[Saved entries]
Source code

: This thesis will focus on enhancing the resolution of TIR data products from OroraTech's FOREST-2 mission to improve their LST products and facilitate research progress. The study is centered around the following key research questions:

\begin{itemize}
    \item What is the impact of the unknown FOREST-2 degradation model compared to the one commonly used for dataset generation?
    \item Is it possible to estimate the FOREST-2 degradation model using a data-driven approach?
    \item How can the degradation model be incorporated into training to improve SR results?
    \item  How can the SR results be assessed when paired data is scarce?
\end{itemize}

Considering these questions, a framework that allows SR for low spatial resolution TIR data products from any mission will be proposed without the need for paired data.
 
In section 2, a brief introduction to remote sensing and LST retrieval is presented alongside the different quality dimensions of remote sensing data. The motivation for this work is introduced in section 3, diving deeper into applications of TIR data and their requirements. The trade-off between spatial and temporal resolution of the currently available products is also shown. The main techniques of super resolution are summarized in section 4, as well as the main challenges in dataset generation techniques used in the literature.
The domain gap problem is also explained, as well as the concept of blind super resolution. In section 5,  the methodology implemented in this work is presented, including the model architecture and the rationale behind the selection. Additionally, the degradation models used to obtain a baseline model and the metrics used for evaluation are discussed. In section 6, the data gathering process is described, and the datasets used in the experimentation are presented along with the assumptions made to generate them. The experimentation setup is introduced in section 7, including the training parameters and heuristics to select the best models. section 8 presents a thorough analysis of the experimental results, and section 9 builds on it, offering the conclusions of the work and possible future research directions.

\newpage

- Your goal: Only the number is needed here: how many lines in the data contain "paired"?

- Answer: 2